The Ribbentrop-Molotov Pact was signed by the Soviet Union and Germany months before World War II began. It put Finland in the Soviet sphere of influence. After the German invasion of Poland in September 1939, the USSR moved quickly to send its army into neighboring countries. The Social Democratic government of Finland, led by Risto Ryti, refused. The Soviets were worried that Leningrad, which is now called St. Petersburg, was too close to the Finnish border and could be attacked. The USSR chose to take over Finland because of all of these strategic reasons.
November 29, 1939: Winter war begins between the Soviet Union and Finland
The Soviets said that the Finns bombed one of their border posts in the village of Mainila on November 26, 1939. Finland said that the facts were not true, so diplomatic ties between the two countries were broken. Historians have shown that these claims are not true. The USSR was just looking for a reason to start the war.
Tensions rose by the 29th, and the next day, the Red Army invaded Finland and bombed Helsinki and other cities, starting the Winter War. Within a few weeks, the Soviets took over part of neighboring Karelia and set up the Finnish Democratic Republic. The puppet government of the Finnish Democratic Republic was led by Otto Kuusinen, a Finnish communist leader who had escaped Iosif Stalin's purges.
Even though the Soviet army was bigger, Stalin's plans for a quick victory fell through. The Finns, led by General Carl G. E. Mannerheim, had better winter gear, knew the terrain and were good at skiing. This helped them move more quickly through the snow and stay warm in temperatures as low as -40 °C. Thousands of Soviet soldiers were freezing to death at the same time.
This gave the Finns an advantage, and they were able to hold off the Red Army on several fronts, such as Lapland, where the weather was worse. Overall, the Soviets won in February 1940, thanks to their strong military and the fact that the Finnish army had focused most of its efforts on the Karelian isthmus. Since they were tired and didn't have any help from France, the UK, or Germany, the Finns started to talk with Moscow about making peace.

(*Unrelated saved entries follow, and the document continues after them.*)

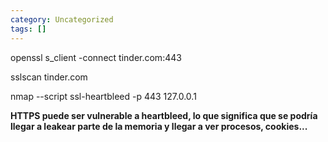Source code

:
 ```yaml
---
category: Uncategorized
tags: []
---
```

openssl s_client -connect tinder.com:443

sslscan tinder.com

nmap --script ssl-heartbleed -p 443 127.0.0.1


**HTTPS puede ser vulnerable a heartbleed, lo que significa que se podría llegar a leakear parte de la memoria y llegar a ver procesos, cookies...**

The Cold War in Finland, 1945-47: The End of the Continuation War
In March 1940, Finland and the Soviet Union signed the Moscow Peace Treaty, which gave the Soviet Union the Karelian Isthmus, the northern part of Lake Ladoga, the easternmost islands in the Gulf of Finland, and control of the Hanko peninsula for thirty years. Finland lost more than 10% of its land area, and more than half a million people had to leave their homes because of this. More than 25,000 Finnish soldiers and around 300,000 Soviet soldiers died during the Winter War, though the exact numbers are still disputed.
Peace didn't last long, though, because Finland quickly used World War II to try to get back the land it had lost. In June 1941, it let German troops pass through its territory. Soon after, it started its offensive, which started the Continuation war. This second war ended with an armistice in 1944 and peace in 1947. The borders from 1940 were kept, but Finland had to give up even more land.
Also, the peace meant that it had to break ties with Germany, so it joined the Allies and fought against the Nazis in the Lapland War of 1944. Even so, Finland managed to stay independent from the USSR, which used it as a buffer state between it and Western Europe. Finland stayed in the Western bloc during the Cold War, but it kept close ties with Moscow.